Sequence Rendering
 
Support Ukraine

Sequence Rendering

Non-linear video sequencers have traditionally had a processing model that relied on a frame-by-frame rendering of the output. That is, for each frame of output, the sequencer would render each relevant input at that frame, composite the inputs, and output a single output frame. This model is simple, but has several disadvantages, all rooted in the fact that inter-frame information is thrown away or not accessible to the processor. A processing model is described where the iteration is inverted - we render each input sequence first, and the composite the rendered sequences to produce an output sequence.

This is part of a project of mine to get features such as image stabilization into Blender, the open source 3d package. I started a thread on the bf-committers list titled VSE Strip-Wise Rendering[a], if anyone is interested in the history of the project.

1. Background

A video sequence editor is a tool that enables a user to process and mix video clips. The editor is used to assemble a number of input clips into a single output movie. Typically, the input clips are represented as strips lying along a time line:

Blender's Video Sequence Editor
Blender's Video Sequence Editor

The video sequence editor further has a number of "channels", or the ability to stack the strips on top of each other. If two strips overlap, the editor will use one or both to produce the output. For example, fading between two clips would be done by stacking them on top of each other and telling the editor to composite them using a fade operation.

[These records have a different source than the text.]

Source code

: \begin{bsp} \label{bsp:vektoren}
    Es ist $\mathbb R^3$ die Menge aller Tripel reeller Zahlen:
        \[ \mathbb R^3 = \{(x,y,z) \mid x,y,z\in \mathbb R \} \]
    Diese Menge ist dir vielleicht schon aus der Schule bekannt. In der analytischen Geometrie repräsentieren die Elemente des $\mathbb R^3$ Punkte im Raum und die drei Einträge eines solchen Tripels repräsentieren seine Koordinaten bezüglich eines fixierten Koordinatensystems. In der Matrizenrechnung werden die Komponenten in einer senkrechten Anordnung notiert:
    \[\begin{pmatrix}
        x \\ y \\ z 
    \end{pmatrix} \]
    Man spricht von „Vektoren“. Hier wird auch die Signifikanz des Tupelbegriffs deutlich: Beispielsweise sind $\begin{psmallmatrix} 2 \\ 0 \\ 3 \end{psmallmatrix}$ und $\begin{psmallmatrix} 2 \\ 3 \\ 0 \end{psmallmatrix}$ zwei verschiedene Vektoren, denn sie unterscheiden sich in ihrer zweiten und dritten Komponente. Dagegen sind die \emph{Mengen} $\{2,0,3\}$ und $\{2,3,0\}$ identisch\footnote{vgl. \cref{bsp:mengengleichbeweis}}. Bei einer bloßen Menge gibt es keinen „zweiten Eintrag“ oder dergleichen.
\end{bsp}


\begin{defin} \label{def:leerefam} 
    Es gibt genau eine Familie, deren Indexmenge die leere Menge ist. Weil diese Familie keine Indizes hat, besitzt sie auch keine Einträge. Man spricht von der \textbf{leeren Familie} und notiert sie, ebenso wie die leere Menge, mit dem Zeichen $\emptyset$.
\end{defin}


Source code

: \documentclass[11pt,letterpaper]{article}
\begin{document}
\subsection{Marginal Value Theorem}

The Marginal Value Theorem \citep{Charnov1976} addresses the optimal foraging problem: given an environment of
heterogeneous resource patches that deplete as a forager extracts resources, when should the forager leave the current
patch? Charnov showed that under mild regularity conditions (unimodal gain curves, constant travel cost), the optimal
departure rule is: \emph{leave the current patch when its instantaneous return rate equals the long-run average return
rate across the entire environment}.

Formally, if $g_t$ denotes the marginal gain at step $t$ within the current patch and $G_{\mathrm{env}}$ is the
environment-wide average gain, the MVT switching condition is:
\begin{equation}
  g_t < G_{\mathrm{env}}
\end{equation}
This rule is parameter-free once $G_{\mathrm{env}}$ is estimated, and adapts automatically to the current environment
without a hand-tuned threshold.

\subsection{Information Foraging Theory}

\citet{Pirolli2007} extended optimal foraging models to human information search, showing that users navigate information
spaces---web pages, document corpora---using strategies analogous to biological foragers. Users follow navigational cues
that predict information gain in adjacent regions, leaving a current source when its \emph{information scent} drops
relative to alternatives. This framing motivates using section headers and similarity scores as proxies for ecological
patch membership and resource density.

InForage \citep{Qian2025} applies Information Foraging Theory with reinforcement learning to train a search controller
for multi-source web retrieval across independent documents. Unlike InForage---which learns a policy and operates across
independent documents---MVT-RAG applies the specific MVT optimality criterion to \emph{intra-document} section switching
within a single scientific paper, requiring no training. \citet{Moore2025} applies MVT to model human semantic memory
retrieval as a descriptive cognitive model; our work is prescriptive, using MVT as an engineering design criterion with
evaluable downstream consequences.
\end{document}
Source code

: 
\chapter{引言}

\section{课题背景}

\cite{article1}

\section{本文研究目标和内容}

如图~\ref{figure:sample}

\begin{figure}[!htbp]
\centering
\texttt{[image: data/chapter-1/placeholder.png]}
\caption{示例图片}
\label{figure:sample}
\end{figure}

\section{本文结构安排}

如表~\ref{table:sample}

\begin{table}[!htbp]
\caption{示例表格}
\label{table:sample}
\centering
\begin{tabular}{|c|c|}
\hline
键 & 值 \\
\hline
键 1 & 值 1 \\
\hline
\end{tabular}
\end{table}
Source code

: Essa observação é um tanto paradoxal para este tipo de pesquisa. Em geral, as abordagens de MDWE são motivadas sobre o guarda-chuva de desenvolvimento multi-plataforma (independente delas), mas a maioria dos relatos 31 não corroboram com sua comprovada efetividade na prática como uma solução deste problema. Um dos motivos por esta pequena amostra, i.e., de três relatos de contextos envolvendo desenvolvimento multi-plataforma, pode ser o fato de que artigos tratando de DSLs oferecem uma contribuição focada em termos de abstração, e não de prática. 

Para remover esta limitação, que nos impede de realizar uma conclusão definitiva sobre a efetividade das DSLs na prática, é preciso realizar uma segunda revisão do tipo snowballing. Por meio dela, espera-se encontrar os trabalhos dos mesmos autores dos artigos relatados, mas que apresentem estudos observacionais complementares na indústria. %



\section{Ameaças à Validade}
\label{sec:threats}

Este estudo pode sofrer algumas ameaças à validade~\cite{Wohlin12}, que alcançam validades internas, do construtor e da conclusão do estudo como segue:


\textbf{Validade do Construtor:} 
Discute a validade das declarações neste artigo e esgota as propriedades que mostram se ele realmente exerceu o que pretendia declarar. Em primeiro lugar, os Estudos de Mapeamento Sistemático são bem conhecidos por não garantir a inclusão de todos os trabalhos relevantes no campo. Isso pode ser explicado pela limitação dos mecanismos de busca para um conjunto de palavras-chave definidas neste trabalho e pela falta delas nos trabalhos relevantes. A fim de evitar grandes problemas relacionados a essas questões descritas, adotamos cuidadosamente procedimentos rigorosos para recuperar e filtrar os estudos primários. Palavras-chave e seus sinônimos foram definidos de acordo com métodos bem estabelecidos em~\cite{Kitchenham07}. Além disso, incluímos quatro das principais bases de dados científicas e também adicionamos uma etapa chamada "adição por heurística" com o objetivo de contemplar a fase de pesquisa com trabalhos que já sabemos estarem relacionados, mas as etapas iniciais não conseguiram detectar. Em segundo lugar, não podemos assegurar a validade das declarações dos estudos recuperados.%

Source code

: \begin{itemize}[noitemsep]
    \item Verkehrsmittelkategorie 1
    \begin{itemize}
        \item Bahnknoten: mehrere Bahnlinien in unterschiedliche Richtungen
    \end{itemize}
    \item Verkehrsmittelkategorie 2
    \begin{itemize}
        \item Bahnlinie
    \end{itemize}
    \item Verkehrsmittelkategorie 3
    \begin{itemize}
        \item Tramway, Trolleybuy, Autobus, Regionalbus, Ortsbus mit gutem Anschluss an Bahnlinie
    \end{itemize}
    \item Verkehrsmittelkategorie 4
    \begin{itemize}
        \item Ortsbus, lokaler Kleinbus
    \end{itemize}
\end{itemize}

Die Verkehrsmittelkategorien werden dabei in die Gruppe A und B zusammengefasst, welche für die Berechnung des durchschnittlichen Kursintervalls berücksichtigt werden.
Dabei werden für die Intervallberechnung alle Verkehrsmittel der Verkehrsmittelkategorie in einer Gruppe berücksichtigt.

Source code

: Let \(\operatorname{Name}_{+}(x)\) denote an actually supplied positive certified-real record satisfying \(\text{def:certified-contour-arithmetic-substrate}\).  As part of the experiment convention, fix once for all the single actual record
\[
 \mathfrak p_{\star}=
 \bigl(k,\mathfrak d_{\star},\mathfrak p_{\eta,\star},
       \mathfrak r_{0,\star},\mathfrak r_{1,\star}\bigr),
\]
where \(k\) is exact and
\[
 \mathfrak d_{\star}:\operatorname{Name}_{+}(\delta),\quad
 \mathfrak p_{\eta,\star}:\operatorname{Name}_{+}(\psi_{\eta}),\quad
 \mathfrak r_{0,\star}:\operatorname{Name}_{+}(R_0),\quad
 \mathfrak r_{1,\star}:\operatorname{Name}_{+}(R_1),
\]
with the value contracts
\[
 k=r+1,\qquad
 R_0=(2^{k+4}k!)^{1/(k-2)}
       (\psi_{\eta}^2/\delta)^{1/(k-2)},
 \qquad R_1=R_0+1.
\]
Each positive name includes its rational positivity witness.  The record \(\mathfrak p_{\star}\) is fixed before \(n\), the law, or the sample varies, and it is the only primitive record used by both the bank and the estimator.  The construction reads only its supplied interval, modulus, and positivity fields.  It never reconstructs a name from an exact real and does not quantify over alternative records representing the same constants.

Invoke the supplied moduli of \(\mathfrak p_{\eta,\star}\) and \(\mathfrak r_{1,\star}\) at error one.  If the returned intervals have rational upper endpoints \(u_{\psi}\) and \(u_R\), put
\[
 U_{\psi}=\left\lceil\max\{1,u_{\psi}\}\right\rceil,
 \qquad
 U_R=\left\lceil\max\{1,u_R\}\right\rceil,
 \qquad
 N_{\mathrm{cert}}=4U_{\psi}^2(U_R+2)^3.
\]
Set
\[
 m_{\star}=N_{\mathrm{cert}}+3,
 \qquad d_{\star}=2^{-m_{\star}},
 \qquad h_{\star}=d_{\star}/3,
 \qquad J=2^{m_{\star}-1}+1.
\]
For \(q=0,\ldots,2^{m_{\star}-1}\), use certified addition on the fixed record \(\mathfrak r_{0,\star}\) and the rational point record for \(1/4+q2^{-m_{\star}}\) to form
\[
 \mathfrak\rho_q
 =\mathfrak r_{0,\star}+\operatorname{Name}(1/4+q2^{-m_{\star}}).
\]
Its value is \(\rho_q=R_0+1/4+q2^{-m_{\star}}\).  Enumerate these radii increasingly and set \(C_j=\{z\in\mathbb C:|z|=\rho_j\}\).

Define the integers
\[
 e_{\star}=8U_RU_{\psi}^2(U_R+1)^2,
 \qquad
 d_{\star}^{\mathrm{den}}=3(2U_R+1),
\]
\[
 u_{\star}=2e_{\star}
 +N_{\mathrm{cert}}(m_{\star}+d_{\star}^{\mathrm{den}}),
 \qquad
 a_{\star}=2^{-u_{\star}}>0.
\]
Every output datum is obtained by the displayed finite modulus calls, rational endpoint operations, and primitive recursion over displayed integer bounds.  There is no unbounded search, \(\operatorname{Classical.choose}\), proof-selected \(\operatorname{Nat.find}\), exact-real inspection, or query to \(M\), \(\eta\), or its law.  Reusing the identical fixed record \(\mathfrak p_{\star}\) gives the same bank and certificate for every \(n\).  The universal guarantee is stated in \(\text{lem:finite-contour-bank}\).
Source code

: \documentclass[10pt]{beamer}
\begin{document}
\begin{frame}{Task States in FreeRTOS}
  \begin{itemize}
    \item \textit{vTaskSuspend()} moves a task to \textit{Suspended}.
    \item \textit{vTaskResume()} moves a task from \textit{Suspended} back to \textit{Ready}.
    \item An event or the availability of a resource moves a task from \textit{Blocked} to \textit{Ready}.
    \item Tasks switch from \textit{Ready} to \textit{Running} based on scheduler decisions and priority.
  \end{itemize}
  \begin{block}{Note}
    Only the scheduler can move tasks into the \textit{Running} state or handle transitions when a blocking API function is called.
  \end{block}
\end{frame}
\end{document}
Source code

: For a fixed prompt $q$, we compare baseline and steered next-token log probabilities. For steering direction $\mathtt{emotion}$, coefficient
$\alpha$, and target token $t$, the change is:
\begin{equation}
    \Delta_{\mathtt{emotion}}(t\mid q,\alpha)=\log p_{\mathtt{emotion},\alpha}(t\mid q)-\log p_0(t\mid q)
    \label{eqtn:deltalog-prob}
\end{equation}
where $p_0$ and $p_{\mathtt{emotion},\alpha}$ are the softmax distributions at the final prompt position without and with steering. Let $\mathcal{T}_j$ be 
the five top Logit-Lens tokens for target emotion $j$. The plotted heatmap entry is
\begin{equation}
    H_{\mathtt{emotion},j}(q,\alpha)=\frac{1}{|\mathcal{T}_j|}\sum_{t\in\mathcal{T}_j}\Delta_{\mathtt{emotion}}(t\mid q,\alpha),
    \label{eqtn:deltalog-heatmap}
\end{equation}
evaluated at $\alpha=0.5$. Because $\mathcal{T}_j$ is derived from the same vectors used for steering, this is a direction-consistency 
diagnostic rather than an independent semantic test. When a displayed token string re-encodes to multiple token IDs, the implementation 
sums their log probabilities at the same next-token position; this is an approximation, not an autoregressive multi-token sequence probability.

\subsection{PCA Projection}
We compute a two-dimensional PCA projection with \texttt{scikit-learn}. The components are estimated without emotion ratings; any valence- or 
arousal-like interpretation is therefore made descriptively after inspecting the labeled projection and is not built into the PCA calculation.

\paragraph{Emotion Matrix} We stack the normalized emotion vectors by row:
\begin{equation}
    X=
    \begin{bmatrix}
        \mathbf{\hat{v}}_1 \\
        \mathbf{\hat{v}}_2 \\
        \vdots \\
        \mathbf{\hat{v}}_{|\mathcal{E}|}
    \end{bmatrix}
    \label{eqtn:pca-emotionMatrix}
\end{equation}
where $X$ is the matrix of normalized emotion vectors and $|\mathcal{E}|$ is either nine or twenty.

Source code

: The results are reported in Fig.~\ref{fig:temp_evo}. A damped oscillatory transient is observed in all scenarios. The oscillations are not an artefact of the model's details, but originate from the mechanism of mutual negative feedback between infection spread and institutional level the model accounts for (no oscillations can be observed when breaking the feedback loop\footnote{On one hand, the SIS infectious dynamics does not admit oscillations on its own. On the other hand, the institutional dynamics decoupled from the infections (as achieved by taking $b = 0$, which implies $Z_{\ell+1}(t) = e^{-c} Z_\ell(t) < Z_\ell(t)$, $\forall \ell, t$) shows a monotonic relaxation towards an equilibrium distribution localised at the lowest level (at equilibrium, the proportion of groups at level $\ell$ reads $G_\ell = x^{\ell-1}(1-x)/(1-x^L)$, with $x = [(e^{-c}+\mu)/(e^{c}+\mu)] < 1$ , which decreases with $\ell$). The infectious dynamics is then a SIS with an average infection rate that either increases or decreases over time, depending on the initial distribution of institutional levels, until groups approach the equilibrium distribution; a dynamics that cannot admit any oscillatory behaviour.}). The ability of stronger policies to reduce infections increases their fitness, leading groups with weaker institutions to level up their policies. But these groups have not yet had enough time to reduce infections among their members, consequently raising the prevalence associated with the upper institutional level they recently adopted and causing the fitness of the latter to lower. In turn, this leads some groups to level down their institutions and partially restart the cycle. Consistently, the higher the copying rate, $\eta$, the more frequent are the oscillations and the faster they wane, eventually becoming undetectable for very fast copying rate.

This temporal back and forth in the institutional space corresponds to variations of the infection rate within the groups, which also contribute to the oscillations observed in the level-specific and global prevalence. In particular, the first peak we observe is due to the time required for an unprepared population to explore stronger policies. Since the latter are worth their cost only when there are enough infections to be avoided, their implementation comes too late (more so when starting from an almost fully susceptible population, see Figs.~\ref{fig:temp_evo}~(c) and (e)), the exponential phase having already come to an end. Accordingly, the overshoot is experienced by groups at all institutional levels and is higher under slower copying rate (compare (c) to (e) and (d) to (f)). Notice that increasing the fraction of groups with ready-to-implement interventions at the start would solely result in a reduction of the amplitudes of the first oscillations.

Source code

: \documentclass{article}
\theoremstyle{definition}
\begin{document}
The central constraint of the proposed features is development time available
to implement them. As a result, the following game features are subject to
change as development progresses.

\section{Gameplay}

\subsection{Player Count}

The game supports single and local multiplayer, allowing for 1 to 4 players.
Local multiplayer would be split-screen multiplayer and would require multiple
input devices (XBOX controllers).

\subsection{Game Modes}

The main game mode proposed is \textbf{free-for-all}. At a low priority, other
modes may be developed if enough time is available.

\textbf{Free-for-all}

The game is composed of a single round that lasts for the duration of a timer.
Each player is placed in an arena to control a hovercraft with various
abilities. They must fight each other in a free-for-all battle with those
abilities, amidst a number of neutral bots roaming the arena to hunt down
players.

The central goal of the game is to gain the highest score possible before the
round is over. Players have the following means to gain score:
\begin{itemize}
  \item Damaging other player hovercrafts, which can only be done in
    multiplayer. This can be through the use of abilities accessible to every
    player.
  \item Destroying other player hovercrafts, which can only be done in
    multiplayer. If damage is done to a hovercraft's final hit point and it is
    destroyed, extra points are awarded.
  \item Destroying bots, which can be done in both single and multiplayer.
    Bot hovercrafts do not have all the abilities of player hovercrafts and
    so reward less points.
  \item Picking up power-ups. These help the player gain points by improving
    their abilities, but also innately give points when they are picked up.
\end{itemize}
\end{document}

The internal processing when rendering the output movie is typically done in the fashion illustrated below:

Frame-wise rendering
Frame-wise rendering

That is, the editor starts at the first frame, and then renders and composites the input strips in one pass, producing one output frame. The current frame is then advanced, and the editor makes another pass over the input strips. This continues until the last frame has been rendered.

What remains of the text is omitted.